In addition, when the weight of electric glass is 100, the weight composition ratio of the seven raw materials is 100: 30: 10: 3: .06 : .12: When it was set to 4, the optimal result was obtained in terms of anion emission through the far-infrared radiation effect.

The first method for preparing the composition for producing the electric far-infrared radiation pellets or fibers is:

(1) Glass, silica sand, soda ash, calcium carbonate, saltpeter, alumina, which are raw materials of the composition for manufacturing electric far-infrared radiation pellets, and glass raw materials in each pulverizing process of far-infrared emitting materials are recycled into a soju bottle and a recycled beer bottle. the weight composition ratio of each waste glass is 4:1;

(2) a continuous process ( weight measuring process);

(3) through a homogenizing process of mixing and homogenizing each raw material that has undergone an electric relay process;

(4) subjected to a melting process that maintains the composition subjected to the electric homogenization process at 1,400 to 1,500 ° C. for 9 to 13 hours;

(5) undergoing a forming process of forming the solution that has undergone the electric melting process into pellets or fibers of a certain shape; As a final step,

(6) A tempering process that maintains the pellets or fibers that have undergone the electroforming process at 500-600°C for 1-3 hours

It is characterized in that it is configured to include

A second method for preparing the composition for preparing far-infrared radiation pellets is:

(1) Glass, silica sand, soda ash, calcium carbonate, saltpeter, alumina, which are raw materials of the composition for manufacturing electric far-infrared radiation pellets, and glass raw materials in each pulverizing process of far-infrared emitting materials are recycled into a soju bottle and a recycled beer bottle. the weight ratio of each waste glass is 4:1;

(2) a continuous process ( weight measuring process);

(3) undergoing a homogenizing process of mixing and homogenizing each raw material that has undergone an electric relay process;

(4) subjected to a shape confinement process that constrains the composition that has undergone the electric homogenization process to a shape before melt-consolidation into pellets;

(5) through the forming process through melting, which maintains the pellets that have undergone the electric shape constraint process at 1,400~1,500℃ for 9~13 hours; Finally

(6) Tempering process that maintains the pellets that have undergone the electroforming process at 500 to 600° C. for 1 to 3 hours

Unlike the first manufacturing method, this second manufacturing method is not suitable for manufacturing the fibrous composition, unlike the first manufacturing method.

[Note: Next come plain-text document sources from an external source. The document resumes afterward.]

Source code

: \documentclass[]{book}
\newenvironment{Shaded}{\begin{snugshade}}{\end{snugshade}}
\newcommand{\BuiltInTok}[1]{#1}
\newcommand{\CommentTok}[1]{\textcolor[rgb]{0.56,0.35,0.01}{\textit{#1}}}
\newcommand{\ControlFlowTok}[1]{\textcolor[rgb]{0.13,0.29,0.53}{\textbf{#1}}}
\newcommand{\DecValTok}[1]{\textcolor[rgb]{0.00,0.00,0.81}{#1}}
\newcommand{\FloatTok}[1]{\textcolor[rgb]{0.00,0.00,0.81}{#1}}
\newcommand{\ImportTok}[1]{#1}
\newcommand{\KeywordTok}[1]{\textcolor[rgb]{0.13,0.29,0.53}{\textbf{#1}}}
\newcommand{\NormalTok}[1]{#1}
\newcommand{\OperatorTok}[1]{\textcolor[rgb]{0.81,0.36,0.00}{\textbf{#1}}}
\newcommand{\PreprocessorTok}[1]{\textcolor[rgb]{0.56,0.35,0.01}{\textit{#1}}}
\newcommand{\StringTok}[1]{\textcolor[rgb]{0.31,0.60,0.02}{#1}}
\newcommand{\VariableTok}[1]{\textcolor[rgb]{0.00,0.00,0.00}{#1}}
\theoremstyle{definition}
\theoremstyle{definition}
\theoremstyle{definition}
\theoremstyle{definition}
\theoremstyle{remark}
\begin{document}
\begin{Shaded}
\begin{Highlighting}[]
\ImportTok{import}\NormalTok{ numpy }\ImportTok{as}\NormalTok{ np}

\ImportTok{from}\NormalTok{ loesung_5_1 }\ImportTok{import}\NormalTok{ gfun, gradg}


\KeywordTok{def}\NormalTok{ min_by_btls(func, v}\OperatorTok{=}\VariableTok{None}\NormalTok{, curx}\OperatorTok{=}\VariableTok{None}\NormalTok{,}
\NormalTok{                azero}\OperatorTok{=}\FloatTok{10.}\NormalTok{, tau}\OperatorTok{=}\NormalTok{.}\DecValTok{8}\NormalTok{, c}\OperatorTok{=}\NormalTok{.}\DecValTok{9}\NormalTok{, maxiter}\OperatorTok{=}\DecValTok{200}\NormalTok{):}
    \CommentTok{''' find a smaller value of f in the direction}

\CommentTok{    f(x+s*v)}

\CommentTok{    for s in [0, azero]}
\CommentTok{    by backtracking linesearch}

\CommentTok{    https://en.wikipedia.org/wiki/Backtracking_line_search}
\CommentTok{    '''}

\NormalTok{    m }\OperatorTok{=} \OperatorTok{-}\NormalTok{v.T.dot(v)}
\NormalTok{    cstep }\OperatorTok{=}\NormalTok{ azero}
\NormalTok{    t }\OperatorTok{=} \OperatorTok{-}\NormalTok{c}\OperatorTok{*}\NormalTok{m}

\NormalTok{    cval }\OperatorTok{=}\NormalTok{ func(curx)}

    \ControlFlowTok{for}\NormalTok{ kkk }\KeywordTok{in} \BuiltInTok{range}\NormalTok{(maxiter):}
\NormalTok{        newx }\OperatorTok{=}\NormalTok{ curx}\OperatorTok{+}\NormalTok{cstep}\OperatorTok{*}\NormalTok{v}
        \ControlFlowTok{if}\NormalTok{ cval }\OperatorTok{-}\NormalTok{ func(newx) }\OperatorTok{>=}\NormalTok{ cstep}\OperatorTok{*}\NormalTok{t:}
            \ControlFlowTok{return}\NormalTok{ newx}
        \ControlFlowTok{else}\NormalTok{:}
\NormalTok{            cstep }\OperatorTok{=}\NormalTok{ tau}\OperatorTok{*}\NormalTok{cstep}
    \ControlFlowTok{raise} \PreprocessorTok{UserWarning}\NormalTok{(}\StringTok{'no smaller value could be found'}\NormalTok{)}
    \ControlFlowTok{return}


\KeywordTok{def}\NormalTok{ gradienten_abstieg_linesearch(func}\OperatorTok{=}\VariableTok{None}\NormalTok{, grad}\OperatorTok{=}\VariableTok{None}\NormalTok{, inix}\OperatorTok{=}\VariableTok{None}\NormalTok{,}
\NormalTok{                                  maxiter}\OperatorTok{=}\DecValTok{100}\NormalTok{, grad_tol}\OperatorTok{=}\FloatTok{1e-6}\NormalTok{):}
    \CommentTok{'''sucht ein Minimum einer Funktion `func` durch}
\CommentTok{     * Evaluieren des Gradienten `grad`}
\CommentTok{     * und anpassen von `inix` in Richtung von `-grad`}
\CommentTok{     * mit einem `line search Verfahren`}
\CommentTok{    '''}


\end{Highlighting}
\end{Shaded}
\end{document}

As has been elucidated in the art so far, the composition for producing far-infrared radiation pellets and the method for producing far-infrared radiation pellets of the present invention can be used as a resource by recycling waste glass and cullet from glass, which is the main raw material of seven raw materials of electric pellets. It has the effect of developing eco-friendly products that promote recycling.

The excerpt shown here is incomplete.